» HOW TO COMPLETE THIS TASK
Somewhere below are a line with "####[Template Property](c9e579d7-4448-4dc7-0130-1b38d41cbf1a.md)" and a later line with "#### Agent 5: Purpose & Meaning". Output exactly those lines and all lines between them.

***** EXTRACTED RECORDS *****

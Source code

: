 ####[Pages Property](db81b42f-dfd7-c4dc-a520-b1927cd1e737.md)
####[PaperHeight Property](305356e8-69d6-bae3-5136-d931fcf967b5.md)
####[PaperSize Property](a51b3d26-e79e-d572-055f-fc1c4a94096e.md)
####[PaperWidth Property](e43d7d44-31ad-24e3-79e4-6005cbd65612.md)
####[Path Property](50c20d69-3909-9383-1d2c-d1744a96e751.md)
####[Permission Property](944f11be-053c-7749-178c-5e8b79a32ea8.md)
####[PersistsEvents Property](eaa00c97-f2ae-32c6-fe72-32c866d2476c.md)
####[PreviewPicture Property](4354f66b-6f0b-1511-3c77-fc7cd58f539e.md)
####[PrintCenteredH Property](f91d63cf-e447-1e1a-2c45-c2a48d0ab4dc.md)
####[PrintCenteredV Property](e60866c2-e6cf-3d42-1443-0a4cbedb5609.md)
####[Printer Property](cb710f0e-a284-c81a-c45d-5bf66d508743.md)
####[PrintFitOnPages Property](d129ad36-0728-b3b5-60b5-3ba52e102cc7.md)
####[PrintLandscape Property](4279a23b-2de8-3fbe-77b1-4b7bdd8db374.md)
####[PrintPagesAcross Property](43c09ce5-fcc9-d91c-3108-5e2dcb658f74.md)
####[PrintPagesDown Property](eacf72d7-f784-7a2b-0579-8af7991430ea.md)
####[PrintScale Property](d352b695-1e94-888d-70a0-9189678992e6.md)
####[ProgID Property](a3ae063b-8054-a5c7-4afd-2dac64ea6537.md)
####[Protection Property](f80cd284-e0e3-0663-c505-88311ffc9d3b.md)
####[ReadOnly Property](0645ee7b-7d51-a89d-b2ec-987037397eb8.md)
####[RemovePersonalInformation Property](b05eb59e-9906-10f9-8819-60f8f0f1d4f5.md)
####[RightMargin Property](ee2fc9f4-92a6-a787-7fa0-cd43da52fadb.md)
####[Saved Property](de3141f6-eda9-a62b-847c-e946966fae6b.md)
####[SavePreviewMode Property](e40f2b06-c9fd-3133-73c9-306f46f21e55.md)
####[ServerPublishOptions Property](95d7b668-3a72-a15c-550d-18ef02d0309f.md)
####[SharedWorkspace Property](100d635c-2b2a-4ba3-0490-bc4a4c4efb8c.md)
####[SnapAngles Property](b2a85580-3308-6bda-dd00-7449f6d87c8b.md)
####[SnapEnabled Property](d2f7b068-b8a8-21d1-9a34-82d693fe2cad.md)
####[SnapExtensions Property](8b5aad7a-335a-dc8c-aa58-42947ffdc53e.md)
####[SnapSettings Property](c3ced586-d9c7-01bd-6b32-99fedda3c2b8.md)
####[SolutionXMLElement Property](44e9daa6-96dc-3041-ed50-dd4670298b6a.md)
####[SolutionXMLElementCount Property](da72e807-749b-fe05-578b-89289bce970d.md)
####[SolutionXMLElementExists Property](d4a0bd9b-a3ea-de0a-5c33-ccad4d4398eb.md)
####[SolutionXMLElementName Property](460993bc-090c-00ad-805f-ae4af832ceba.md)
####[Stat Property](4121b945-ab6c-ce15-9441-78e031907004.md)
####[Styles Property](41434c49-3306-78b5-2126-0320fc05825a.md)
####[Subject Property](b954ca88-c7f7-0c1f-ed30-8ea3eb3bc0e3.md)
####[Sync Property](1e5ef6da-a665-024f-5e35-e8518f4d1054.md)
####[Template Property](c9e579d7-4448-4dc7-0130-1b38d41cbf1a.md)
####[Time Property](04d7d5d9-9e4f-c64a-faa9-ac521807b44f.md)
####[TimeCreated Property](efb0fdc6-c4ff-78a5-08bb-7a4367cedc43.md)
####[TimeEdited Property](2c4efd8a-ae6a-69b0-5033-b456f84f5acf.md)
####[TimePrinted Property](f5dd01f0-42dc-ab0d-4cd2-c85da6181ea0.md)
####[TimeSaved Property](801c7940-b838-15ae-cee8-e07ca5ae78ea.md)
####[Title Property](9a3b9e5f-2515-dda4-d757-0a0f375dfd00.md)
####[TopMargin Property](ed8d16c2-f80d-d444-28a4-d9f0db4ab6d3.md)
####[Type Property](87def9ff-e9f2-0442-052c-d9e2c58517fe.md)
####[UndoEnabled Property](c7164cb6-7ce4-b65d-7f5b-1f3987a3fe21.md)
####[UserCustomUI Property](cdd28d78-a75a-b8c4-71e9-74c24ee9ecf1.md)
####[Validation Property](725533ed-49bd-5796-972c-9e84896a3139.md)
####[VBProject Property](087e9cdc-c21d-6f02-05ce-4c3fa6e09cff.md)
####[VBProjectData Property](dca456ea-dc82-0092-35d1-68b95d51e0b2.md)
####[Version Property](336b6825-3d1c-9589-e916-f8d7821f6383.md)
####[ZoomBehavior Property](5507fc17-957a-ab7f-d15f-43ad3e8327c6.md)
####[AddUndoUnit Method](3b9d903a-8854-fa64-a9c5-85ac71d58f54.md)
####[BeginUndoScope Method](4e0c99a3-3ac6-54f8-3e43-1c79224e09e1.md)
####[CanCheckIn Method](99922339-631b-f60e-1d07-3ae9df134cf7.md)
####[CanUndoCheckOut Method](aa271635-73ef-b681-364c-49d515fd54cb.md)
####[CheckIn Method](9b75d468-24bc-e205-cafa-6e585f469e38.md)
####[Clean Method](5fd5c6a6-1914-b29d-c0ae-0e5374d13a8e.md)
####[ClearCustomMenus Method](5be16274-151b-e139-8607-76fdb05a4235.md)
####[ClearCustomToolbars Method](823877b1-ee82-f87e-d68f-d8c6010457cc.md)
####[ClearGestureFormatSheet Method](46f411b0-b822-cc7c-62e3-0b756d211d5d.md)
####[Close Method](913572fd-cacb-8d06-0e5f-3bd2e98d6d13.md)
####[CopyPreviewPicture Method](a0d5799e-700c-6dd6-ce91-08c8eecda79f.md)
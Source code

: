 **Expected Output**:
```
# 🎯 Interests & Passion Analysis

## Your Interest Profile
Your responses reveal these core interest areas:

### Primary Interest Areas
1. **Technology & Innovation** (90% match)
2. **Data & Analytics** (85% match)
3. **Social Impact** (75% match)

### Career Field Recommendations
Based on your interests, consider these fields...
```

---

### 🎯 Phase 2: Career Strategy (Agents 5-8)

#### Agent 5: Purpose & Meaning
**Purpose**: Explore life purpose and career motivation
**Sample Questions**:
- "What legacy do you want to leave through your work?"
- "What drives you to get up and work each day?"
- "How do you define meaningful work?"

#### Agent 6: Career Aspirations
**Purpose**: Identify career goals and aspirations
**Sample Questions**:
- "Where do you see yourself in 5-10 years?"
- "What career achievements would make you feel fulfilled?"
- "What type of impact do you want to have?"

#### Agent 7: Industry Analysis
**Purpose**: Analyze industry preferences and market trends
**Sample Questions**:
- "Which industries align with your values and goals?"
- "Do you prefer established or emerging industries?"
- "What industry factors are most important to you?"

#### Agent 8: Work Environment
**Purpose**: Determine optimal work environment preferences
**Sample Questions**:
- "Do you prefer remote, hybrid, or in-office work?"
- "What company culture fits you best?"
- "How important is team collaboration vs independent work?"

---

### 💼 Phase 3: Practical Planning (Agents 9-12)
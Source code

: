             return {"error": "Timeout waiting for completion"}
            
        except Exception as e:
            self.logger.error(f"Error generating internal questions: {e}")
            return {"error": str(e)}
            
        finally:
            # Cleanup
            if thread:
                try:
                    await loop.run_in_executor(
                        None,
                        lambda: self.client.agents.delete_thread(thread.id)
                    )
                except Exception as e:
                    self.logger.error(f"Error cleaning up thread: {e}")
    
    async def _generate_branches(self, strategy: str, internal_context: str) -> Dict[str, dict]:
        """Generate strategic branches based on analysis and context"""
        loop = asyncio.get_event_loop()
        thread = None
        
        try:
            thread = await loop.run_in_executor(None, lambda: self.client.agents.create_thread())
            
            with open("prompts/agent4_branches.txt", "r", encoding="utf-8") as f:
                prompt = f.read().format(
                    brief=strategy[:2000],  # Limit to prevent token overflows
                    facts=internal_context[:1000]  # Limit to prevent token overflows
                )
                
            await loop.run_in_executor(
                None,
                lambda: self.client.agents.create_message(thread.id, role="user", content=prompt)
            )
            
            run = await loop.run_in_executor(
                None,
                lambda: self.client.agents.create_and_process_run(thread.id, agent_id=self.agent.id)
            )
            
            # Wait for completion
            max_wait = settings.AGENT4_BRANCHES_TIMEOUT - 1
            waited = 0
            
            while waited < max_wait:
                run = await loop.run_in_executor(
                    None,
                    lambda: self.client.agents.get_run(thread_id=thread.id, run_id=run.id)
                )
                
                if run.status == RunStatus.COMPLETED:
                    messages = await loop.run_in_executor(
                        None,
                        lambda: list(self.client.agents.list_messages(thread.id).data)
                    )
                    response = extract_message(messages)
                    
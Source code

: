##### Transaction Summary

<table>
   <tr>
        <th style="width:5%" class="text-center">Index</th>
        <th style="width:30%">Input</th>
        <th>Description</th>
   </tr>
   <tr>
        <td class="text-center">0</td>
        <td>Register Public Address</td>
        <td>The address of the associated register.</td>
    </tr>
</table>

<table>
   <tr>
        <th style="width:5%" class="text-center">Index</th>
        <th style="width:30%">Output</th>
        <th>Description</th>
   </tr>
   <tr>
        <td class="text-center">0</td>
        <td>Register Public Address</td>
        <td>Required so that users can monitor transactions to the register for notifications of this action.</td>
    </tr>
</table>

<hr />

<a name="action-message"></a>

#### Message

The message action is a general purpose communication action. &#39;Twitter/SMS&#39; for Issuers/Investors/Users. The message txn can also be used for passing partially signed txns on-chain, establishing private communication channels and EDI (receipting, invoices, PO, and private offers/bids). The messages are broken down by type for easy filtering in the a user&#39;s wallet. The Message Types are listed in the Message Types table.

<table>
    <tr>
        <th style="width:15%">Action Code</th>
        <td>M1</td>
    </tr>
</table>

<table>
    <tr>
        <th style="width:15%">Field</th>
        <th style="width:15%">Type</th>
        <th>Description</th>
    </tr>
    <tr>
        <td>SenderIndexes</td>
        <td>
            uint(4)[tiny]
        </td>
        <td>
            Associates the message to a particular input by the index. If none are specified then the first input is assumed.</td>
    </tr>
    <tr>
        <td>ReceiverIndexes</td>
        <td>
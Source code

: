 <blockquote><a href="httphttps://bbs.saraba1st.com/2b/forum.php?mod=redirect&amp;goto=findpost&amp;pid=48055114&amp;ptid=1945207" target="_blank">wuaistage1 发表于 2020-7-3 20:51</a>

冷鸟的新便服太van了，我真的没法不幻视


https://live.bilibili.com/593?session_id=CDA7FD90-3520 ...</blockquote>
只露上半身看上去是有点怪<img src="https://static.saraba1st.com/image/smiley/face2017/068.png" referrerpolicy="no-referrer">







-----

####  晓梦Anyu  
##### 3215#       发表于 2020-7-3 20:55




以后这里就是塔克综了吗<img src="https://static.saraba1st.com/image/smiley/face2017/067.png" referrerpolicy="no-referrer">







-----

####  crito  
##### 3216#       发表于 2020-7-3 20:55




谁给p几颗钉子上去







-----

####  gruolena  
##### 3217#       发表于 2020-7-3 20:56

*****

» WRITTEN REPLY
####[Template Property](c9e579d7-4448-4dc7-0130-1b38d41cbf1a.md)
####[Time Property](04d7d5d9-9e4f-c64a-faa9-ac521807b44f.md)
####[TimeCreated Property](efb0fdc6-c4ff-78a5-08bb-7a4367cedc43.md)
####[TimeEdited Property](2c4efd8a-ae6a-69b0-5033-b456f84f5acf.md)
####[TimePrinted Property](f5dd01f0-42dc-ab0d-4cd2-c85da6181ea0.md)
####[TimeSaved Property](801c7940-b838-15ae-cee8-e07ca5ae78ea.md)
####[Title Property](9a3b9e5f-2515-dda4-d757-0a0f375dfd00.md)
####[TopMargin Property](ed8d16c2-f80d-d444-28a4-d9f0db4ab6d3.md)
####[Type Property](87def9ff-e9f2-0442-052c-d9e2c58517fe.md)
####[UndoEnabled Property](c7164cb6-7ce4-b65d-7f5b-1f3987a3fe21.md)
####[UserCustomUI Property](cdd28d78-a75a-b8c4-71e9-74c24ee9ecf1.md)
####[Validation Property](725533ed-49bd-5796-972c-9e84896a3139.md)
####[VBProject Property](087e9cdc-c21d-6f02-05ce-4c3fa6e09cff.md)
####[VBProjectData Property](dca456ea-dc82-0092-35d1-68b95d51e0b2.md)
####[Version Property](336b6825-3d1c-9589-e916-f8d7821f6383.md)
####[ZoomBehavior Property](5507fc17-957a-ab7f-d15f-43ad3e8327c6.md)
####[AddUndoUnit Method](3b9d903a-8854-fa64-a9c5-85ac71d58f54.md)
####[BeginUndoScope Method](4e0c99a3-3ac6-54f8-3e43-1c79224e09e1.md)
####[CanCheckIn Method](99922339-631b-f60e-1d07-3ae9df134cf7.md)
####[CanUndoCheckOut Method](aa271635-73ef-b681-364c-49d515fd54cb.md)
####[CheckIn Method](9b75d468-24bc-e205-cafa-6e585f469e38.md)
####[Clean Method](5fd5c6a6-1914-b29d-c0ae-0e5374d13a8e.md)
####[ClearCustomMenus Method](5be16274-151b-e139-8607-76fdb05a4235.md)
####[ClearCustomToolbars Method](823877b1-ee82-f87e-d68f-d8c6010457cc.md)
####[ClearGestureFormatSheet Method](46f411b0-b822-cc7c-62e3-0b756d211d5d.md)
####[Close Method](913572fd-cacb-8d06-0e5f-3bd2e98d6d13.md)
####[CopyPreviewPicture Method](a0d5799e-700c-6dd6-ce91-08c8eecda79f.md)
Source code

: **Expected Output**:
```
# 🎯 Interests & Passion Analysis

## Your Interest Profile
Your responses reveal these core interest areas:

### Primary Interest Areas
1. **Technology & Innovation** (90% match)
2. **Data & Analytics** (85% match)
3. **Social Impact** (75% match)

### Career Field Recommendations
Based on your interests, consider these fields...
```

---

### 🎯 Phase 2: Career Strategy (Agents 5-8)

#### Agent 5: Purpose & Meaning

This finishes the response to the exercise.